L. any costs for the reconstruction, repair, removal, maintenance, replacement, upgrading, or rebuilding of any "scheduled storage tank system", personal property, fixtures, buildings, or any other improvements and any site enhancement or routine maintenance on, within, or under the "schedule location(s)"[.]
On April 15, 2009, H & M discovered a "release" of contaminants at its premises (hereinafter "the 2009 Release"). H & M reported the 2009 Release to Zurich. (Doc. 18 Ex. C). Zurich responded by letter reserving its rights, but ultimately paid over $190,000 in costs relating to the remediation of the contaminated environment. (Doc. 18 Ex. F, p.56).

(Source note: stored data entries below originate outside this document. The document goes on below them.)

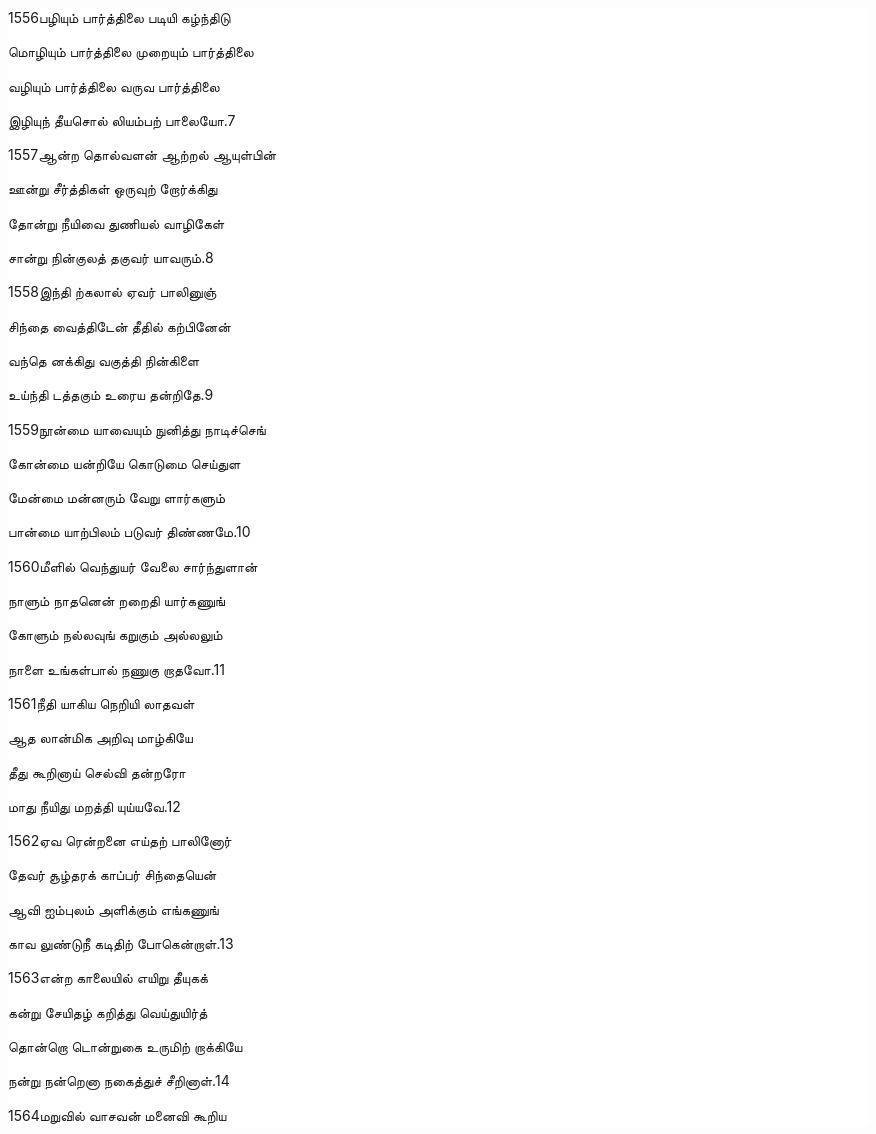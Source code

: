  1556பழியும் பார்த்திலை படியி கழ்ந்திடு  

மொழியும் பார்த்திலை முறையும் பார்த்திலை  

வழியும் பார்த்திலை வருவ பார்த்திலை  

இழியுந் தீயசொல் லியம்பற் பாலையோ.7

 1557ஆன்ற தொல்வளன் ஆற்றல் ஆயுள்பின்  

ஊன்று சீர்த்திகள் ஒருவுற் றோர்க்கிது  

தோன்று நீயிவை துணியல் வாழிகேள்  

சான்று நின்குலத் தகுவர் யாவரும்.8

 1558இந்தி ற்கலால் ஏவர் பாலினுஞ்  

சிந்தை வைத்திடேன் தீதில் கற்பினேன்  

வந்தெ னக்கிது வகுத்தி நின்கிளை  

உய்ந்தி டத்தகும் உரைய தன்றிதே.9

 1559நூன்மை யாவையும் நுனித்து நாடிச்செங்  

கோன்மை யன்றியே கொடுமை செய்துள  

மேன்மை மன்னரும் வேறு ளார்களும்  

பான்மை யாற்பிலம் படுவர் திண்ணமே.10

 1560மீளில் வெந்துயர் வேலை சார்ந்துளான்  

நாளும் நாதனென் றறைதி யார்கணுங்  

கோளும் நல்லவுங் கறுகும் அல்லலும்  

நாளை உங்கள்பால் நணுகு றாதவோ.11

 1561நீதி யாகிய நெறியி லாதவள்  

ஆத லான்மிக அறிவு மாழ்கியே  

தீது கூறினாய் செல்வி தன்றரோ  

மாது நீயிது மறத்தி யுய்யவே.12

 1562ஏவ ரென்றனை எய்தற் பாலினோர்  

தேவர் சூழ்தரக் காப்பர் சிந்தையென்  

ஆவி ஐம்புலம் அளிக்கும் எங்கணுங்  

காவ லுண்டுநீ கடிதிற் போகென்றாள்.13

 1563என்ற காலையில் எயிறு தீயுகக்  

கன்று சேயிதழ் கறித்து வெய்துயிர்த்  

தொன்றொ டொன்றுகை உருமிற் றாக்கியே  

நன்று நன்றெனா நகைத்துச் சீறினாள்.14

 1564மறுவில் வாசவன் மனைவி கூறிய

In 2010, H & M submitted two additional invoices to Zurich requesting payment. (Doc. 18 Exs. G, H). The first invoice, from Metro Tank, Inc., was for installation of new product lines, electrical wire and conduits, sewer system and canopy drain, dispenser islands and bumper guards, and re-installation and calibration of dispensers. Much of these services involved replacing and reinstalling the gas pumps above the surface of the scheduled location along with calibrating the pumps and reforming the bumpers the dispensers rest upon. The invoice totaled $53,950.00. The second invoice, from Patrick Johnson, Inc., was for replacement of 5,800 square feet of concrete above the surface of the scheduled location where the pumps rest and consumers drive upon to reach the dispenser islands. The invoice totaled $23,200.00.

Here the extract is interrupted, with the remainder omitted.